Press Release No. 37/2008 of 19 March 2008

Order of 11 March 2008
1 BvR 256/08

The Act for the Amendment of Telecommunications Surveillance (Gesetz zur Neuregelung der Telekommunikationsüberwachung) of 21 December 2007 serves inter alia to implement the European Union directive on data retention in German law. For this purpose, Article 2 of the Act contains amendments to the Telecommunications Act (Telekommunikationsgesetz - TKG). The constitutional complaint filed by eight citizens has as its subject the newly drafted §§ 113a, 113b TKG. § 113a TKG governs the duty of storage of data. Suppliers of telecommunications services are obliged to store for a period of six months specific traffic and locations data which are created when mobile and landline telephones, email and internet are used. § 113b TKG governs the use of the stored data. It provides that the retained data stored may be retrieved for the purposes of the prosecution of criminal offences, the warding off of substantial dangers to public security and the performance of intelligence tasks.

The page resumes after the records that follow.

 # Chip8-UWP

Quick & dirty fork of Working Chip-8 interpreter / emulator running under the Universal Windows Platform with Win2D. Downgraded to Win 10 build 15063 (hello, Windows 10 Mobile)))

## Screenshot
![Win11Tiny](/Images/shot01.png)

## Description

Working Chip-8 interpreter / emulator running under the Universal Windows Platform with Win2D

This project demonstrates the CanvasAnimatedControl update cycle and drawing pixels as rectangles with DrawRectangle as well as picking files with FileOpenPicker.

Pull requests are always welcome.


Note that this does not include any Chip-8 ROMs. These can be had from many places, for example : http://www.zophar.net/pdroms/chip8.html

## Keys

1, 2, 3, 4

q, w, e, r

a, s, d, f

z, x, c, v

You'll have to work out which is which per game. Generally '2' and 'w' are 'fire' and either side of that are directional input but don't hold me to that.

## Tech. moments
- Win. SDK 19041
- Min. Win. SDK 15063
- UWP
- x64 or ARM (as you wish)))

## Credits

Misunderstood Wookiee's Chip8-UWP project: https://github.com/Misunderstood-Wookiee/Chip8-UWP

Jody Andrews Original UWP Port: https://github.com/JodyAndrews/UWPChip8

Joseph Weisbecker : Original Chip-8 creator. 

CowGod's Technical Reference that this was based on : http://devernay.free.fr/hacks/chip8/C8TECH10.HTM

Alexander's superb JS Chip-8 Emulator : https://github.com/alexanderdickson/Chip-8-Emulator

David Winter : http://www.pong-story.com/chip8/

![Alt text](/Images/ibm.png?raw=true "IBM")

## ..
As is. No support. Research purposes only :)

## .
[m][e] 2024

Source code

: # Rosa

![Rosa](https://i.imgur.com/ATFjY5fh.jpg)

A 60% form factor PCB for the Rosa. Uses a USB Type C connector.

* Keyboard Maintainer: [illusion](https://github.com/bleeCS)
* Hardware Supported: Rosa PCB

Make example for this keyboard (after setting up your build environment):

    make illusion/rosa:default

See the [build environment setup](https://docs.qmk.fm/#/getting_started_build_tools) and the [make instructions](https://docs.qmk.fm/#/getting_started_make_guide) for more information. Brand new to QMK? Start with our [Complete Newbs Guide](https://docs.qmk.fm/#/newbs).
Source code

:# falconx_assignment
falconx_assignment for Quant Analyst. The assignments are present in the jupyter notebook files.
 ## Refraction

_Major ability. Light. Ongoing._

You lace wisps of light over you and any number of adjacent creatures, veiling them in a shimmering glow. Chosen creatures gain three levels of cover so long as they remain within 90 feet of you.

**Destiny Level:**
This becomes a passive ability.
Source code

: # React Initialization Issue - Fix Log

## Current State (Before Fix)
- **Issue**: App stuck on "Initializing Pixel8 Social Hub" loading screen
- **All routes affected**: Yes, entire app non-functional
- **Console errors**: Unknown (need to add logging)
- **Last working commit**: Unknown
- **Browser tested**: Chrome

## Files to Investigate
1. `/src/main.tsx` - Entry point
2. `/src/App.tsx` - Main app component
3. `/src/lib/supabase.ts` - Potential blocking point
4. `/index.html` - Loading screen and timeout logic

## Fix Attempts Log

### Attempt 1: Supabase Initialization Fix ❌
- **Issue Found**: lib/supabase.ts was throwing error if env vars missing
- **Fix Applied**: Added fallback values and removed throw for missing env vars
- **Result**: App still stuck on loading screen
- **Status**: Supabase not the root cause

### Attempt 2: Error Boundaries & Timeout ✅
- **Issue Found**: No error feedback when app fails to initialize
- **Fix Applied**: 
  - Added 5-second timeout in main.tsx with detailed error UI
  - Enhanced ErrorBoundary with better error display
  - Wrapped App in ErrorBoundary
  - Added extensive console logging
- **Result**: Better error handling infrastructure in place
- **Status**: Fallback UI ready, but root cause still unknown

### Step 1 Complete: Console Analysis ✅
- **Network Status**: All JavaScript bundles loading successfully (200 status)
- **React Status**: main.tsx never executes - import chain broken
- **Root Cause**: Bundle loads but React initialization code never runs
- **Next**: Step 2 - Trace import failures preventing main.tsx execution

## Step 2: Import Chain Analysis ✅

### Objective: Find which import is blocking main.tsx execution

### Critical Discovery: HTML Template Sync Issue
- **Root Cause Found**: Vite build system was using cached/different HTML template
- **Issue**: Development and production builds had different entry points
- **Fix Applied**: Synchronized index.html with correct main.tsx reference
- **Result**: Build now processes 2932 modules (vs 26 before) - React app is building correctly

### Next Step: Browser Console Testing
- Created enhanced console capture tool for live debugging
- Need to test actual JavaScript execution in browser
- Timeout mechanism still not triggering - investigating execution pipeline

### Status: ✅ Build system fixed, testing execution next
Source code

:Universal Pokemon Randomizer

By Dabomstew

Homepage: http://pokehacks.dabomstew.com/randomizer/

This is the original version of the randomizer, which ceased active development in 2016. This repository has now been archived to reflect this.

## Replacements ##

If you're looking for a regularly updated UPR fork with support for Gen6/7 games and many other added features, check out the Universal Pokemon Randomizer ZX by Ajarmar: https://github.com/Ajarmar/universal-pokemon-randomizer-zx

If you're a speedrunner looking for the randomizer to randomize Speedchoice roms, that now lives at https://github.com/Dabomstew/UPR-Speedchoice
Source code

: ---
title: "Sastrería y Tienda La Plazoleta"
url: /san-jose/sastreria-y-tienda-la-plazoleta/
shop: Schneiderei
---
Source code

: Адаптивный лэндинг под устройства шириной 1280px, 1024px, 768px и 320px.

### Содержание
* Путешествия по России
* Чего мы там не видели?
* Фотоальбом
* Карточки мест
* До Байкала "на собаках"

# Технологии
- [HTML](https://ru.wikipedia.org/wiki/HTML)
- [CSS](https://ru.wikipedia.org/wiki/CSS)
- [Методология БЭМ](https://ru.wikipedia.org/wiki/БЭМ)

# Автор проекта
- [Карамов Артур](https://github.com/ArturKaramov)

The Act contains no independent authorisation of retrieval, but instead is subject to independent statutory provisions on data retrieval made with reference to § 113a TKG. To date, the only legislation that refers to § 113a TKG is the Code of Criminal Procedure (§ 100g of the Code of Criminal Procedure (Strafprozessordnung - StPO)); this section permits, for the purpose of prosecution of criminal offences, a request for information on telecommunications traffic data which is stored solely on the basis of the duty to retain data contained in § 113a TKG.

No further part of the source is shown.